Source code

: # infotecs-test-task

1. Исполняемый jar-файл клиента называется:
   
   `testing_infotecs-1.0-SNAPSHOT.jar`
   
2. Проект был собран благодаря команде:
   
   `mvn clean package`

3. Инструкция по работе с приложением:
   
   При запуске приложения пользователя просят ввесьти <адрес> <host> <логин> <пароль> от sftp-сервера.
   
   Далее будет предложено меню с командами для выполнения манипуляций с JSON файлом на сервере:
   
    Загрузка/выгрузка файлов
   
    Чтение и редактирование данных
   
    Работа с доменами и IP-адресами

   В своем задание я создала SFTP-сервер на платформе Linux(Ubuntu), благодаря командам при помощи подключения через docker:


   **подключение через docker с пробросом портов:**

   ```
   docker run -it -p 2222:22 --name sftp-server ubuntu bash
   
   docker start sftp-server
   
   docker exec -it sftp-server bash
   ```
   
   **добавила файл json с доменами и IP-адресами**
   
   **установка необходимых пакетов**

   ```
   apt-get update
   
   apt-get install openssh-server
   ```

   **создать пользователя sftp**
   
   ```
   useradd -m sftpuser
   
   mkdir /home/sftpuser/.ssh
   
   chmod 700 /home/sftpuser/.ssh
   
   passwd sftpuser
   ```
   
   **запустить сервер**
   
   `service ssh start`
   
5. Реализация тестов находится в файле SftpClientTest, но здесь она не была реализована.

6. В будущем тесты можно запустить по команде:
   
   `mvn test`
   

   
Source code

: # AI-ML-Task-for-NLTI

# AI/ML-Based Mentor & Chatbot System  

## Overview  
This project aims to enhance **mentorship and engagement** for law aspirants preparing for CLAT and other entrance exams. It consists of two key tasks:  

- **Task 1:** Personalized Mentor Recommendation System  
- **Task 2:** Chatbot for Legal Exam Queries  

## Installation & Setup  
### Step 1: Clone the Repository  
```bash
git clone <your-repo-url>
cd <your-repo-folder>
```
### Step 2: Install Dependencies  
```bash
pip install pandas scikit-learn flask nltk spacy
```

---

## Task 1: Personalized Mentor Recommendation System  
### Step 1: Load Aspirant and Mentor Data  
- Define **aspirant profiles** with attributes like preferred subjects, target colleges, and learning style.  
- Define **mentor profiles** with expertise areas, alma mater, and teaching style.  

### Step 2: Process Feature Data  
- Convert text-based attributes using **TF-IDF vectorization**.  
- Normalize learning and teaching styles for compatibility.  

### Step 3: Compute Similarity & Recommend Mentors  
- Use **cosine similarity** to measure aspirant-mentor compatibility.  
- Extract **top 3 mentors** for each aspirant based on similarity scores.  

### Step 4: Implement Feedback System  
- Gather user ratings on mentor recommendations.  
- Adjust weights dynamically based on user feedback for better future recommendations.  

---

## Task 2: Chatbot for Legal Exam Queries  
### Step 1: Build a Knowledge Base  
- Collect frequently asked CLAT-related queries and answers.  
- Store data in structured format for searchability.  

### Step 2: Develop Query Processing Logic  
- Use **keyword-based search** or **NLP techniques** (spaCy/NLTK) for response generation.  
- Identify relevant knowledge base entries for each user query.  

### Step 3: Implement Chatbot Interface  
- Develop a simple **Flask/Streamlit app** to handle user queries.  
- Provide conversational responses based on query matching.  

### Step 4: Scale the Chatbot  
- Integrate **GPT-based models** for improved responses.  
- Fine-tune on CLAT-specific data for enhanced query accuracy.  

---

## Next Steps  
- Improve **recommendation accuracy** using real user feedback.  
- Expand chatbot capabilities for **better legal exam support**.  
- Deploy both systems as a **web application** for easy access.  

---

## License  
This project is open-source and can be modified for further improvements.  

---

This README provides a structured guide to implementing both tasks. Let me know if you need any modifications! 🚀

※

— Problem details —
Restate the material word for word.

— Response —
Source code

: # infotecs-test-task

1. Исполняемый jar-файл клиента называется:
   
   `testing_infotecs-1.0-SNAPSHOT.jar`
   
2. Проект был собран благодаря команде:
   
   `mvn clean package`

3. Инструкция по работе с приложением:
   
   При запуске приложения пользователя просят ввесьти <адрес> <host> <логин> <пароль> от sftp-сервера.
   
   Далее будет предложено меню с командами для выполнения манипуляций с JSON файлом на сервере:
   
    Загрузка/выгрузка файлов
   
    Чтение и редактирование данных
   
    Работа с доменами и IP-адресами

   В своем задание я создала SFTP-сервер на платформе Linux(Ubuntu), благодаря командам при помощи подключения через docker:


   **подключение через docker с пробросом портов:**

   ```
   docker run -it -p 2222:22 --name sftp-server ubuntu bash
   
   docker start sftp-server
   
   docker exec -it sftp-server bash
   ```
   
   **добавила файл json с доменами и IP-адресами**
   
   **установка необходимых пакетов**

   ```
   apt-get update
   
   apt-get install openssh-server
   ```

   **создать пользователя sftp**
   
   ```
   useradd -m sftpuser
   
   mkdir /home/sftpuser/.ssh
   
   chmod 700 /home/sftpuser/.ssh
   
   passwd sftpuser
   ```
   
   **запустить сервер**
   
   `service ssh start`
   
5. Реализация тестов находится в файле SftpClientTest, но здесь она не была реализована.

6. В будущем тесты можно запустить по команде:
   
   `mvn test`
   

   
Source code

: # AI-ML-Task-for-NLTI

# AI/ML-Based Mentor & Chatbot System  

## Overview  
This project aims to enhance **mentorship and engagement** for law aspirants preparing for CLAT and other entrance exams. It consists of two key tasks:  

- **Task 1:** Personalized Mentor Recommendation System  
- **Task 2:** Chatbot for Legal Exam Queries  

## Installation & Setup  
### Step 1: Clone the Repository  
```bash
git clone <your-repo-url>
cd <your-repo-folder>
```
### Step 2: Install Dependencies  
```bash
pip install pandas scikit-learn flask nltk spacy
```

---

## Task 1: Personalized Mentor Recommendation System  
### Step 1: Load Aspirant and Mentor Data  
- Define **aspirant profiles** with attributes like preferred subjects, target colleges, and learning style.  
- Define **mentor profiles** with expertise areas, alma mater, and teaching style.  

### Step 2: Process Feature Data  
- Convert text-based attributes using **TF-IDF vectorization**.  
- Normalize learning and teaching styles for compatibility.  

### Step 3: Compute Similarity & Recommend Mentors  
- Use **cosine similarity** to measure aspirant-mentor compatibility.  
- Extract **top 3 mentors** for each aspirant based on similarity scores.  

### Step 4: Implement Feedback System  
- Gather user ratings on mentor recommendations.  
- Adjust weights dynamically based on user feedback for better future recommendations.  

---

## Task 2: Chatbot for Legal Exam Queries  
### Step 1: Build a Knowledge Base  
- Collect frequently asked CLAT-related queries and answers.  
- Store data in structured format for searchability.  

### Step 2: Develop Query Processing Logic  
- Use **keyword-based search** or **NLP techniques** (spaCy/NLTK) for response generation.  
- Identify relevant knowledge base entries for each user query.  

### Step 3: Implement Chatbot Interface  
- Develop a simple **Flask/Streamlit app** to handle user queries.  
- Provide conversational responses based on query matching.  

### Step 4: Scale the Chatbot  
- Integrate **GPT-based models** for improved responses.  
- Fine-tune on CLAT-specific data for enhanced query accuracy.  

---

## Next Steps  
- Improve **recommendation accuracy** using real user feedback.  
- Expand chatbot capabilities for **better legal exam support**.  
- Deploy both systems as a **web application** for easy access.  

---

## License  
This project is open-source and can be modified for further improvements.  

---

This README provides a structured guide to implementing both tasks. Let me know if you need any modifications! 🚀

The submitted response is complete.